Data excerpts:
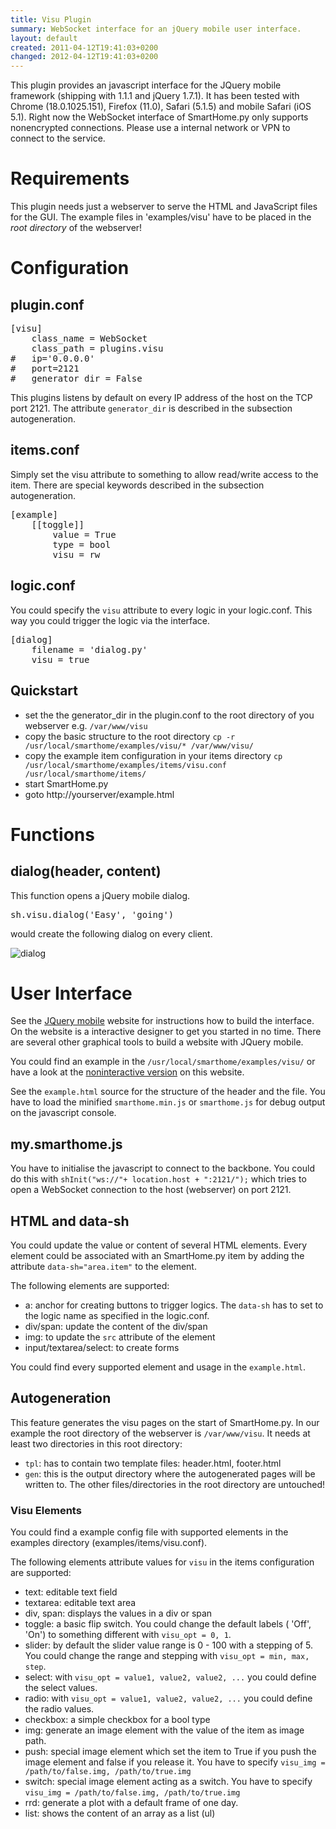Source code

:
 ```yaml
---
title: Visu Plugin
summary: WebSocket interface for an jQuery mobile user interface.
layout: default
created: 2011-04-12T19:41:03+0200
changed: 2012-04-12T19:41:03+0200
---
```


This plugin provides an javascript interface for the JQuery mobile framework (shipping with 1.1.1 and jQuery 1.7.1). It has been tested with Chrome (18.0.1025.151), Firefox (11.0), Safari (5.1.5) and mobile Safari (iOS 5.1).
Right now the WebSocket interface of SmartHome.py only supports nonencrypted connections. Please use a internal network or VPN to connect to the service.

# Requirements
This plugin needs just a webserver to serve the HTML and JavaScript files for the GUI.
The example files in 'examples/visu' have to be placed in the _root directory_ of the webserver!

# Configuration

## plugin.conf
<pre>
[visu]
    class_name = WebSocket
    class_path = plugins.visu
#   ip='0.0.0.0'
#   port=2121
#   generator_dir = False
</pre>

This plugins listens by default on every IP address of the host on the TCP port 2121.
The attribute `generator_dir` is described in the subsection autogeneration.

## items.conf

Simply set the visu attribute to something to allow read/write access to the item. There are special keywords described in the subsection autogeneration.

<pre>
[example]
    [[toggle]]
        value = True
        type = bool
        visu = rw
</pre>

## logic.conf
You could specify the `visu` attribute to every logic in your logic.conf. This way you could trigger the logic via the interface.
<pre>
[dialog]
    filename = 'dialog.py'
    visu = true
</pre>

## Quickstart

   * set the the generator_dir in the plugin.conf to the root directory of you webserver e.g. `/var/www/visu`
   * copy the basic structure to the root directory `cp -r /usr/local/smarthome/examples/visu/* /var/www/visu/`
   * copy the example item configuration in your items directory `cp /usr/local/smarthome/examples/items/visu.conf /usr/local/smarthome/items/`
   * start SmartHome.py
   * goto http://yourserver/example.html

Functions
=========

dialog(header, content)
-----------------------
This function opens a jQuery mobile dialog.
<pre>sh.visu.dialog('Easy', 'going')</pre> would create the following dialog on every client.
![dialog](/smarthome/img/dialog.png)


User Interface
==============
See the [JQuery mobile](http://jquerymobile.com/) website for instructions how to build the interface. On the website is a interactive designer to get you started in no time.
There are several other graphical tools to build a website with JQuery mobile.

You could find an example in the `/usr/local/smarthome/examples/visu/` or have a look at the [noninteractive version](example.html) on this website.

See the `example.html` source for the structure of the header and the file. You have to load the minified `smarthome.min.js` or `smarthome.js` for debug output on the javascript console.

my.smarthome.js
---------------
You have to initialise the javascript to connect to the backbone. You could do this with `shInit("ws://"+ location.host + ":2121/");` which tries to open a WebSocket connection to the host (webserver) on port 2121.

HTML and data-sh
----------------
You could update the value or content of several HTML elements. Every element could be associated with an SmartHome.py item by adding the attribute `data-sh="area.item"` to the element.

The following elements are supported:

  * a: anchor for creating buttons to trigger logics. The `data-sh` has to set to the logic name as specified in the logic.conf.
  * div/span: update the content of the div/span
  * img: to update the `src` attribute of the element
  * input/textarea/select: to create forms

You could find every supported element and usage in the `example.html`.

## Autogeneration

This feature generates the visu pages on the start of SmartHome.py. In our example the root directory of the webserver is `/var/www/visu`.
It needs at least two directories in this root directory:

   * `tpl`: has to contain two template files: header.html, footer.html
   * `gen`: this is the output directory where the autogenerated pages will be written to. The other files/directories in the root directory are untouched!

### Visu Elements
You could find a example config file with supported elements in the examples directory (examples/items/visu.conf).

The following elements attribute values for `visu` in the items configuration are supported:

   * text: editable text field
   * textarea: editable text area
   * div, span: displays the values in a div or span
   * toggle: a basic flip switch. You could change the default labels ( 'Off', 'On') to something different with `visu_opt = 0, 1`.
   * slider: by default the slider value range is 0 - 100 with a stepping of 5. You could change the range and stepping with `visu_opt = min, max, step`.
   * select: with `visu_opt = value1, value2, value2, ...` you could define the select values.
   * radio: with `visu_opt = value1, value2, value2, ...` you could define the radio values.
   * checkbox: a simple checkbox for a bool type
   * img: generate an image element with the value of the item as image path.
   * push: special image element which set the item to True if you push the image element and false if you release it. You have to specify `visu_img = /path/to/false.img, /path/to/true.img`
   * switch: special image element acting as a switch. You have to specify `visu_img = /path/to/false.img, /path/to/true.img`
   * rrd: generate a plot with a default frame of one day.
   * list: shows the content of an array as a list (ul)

> _Task to carry out_:
The required output is the stretch of entries above from the line containing "editable text area" through the line containing "toggle: a basic", reproduced exactly.

> _Response to the exercise_:
   * textarea: editable text area
   * div, span: displays the values in a div or span
   * toggle: a basic flip switch. You could change the default labels ( 'Off', 'On') to something different with `visu_opt = 0, 1`.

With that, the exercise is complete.